TO DO |
From the opening line of the records through the line bearing "#### Connecting robot", set down every line exactly.

Saved entries

•••••

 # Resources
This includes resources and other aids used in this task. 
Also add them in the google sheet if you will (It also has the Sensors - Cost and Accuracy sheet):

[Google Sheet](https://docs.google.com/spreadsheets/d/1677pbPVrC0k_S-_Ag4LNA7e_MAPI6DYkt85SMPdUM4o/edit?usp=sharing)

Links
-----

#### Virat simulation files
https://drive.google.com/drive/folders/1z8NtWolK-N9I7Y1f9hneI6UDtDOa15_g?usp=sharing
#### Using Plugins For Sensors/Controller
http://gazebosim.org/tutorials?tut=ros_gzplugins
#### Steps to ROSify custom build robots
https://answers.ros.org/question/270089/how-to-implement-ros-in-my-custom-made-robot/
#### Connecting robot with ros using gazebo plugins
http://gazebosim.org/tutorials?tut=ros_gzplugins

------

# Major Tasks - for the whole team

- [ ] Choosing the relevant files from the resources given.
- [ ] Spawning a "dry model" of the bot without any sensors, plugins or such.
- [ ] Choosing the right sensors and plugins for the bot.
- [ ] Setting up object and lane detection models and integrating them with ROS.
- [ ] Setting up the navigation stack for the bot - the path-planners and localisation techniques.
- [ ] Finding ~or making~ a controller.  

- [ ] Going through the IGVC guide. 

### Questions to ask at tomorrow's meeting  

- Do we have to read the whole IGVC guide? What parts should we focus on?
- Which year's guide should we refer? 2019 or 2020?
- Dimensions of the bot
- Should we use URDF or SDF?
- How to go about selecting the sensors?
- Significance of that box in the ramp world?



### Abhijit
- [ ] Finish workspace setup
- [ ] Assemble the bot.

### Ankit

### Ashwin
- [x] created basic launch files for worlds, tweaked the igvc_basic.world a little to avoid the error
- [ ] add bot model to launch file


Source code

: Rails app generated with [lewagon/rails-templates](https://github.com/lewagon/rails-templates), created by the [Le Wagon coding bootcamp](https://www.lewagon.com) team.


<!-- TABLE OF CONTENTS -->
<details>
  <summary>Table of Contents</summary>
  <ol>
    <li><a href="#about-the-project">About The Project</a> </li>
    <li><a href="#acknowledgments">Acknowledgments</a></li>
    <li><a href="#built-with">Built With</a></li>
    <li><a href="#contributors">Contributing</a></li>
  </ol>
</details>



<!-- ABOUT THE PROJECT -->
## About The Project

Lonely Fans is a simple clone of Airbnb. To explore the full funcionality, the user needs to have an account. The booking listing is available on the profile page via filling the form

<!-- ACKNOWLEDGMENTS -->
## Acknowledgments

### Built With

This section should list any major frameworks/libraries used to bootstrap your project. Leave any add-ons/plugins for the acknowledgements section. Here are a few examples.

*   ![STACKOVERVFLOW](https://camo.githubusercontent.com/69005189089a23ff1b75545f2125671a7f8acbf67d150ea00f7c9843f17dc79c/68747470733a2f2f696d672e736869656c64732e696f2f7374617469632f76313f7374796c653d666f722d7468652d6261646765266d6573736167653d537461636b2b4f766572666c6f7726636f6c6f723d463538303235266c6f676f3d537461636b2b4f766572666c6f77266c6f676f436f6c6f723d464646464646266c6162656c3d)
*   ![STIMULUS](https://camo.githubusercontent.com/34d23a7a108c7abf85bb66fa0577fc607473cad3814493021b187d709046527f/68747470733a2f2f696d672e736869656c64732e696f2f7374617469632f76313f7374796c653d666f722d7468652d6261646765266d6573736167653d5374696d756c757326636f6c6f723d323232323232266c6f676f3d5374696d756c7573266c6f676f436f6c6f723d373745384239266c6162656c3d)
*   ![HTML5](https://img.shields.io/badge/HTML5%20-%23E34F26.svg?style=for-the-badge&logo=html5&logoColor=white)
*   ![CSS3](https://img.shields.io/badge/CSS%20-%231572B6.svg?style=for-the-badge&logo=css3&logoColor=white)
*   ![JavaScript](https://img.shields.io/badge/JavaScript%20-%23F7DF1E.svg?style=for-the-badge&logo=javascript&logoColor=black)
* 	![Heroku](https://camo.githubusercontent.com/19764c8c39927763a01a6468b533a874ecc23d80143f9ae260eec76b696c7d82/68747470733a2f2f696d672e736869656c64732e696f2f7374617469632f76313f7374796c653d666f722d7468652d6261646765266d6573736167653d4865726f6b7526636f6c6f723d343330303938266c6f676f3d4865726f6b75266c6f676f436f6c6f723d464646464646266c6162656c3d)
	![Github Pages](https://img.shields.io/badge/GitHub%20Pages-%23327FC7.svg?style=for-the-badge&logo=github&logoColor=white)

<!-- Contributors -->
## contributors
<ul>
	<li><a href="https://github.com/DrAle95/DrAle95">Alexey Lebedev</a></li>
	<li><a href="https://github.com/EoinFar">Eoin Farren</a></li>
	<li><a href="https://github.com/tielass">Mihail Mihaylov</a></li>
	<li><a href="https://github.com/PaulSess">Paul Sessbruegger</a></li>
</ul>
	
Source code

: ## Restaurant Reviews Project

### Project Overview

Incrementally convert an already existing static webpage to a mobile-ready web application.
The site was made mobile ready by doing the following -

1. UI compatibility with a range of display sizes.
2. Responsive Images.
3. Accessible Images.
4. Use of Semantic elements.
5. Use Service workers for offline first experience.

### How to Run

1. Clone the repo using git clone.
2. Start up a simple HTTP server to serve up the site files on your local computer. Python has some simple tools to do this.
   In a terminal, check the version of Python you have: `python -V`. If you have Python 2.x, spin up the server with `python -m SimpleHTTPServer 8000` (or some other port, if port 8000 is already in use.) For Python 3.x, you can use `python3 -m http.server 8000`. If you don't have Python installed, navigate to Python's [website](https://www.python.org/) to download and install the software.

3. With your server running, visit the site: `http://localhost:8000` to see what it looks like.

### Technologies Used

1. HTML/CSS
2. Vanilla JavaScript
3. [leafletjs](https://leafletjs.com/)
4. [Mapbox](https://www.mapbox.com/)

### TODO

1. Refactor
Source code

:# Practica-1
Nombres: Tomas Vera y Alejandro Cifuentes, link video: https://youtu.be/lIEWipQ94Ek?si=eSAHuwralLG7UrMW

•••••

RESULT |
 # Resources
This includes resources and other aids used in this task. 
Also add them in the google sheet if you will (It also has the Sensors - Cost and Accuracy sheet):

[Google Sheet](https://docs.google.com/spreadsheets/d/1677pbPVrC0k_S-_Ag4LNA7e_MAPI6DYkt85SMPdUM4o/edit?usp=sharing)

Links
-----

#### Virat simulation files
https://drive.google.com/drive/folders/1z8NtWolK-N9I7Y1f9hneI6UDtDOa15_g?usp=sharing
#### Using Plugins For Sensors/Controller
http://gazebosim.org/tutorials?tut=ros_gzplugins
#### Steps to ROSify custom build robots
https://answers.ros.org/question/270089/how-to-implement-ros-in-my-custom-made-robot/
#### Connecting robot with ros using gazebo plugins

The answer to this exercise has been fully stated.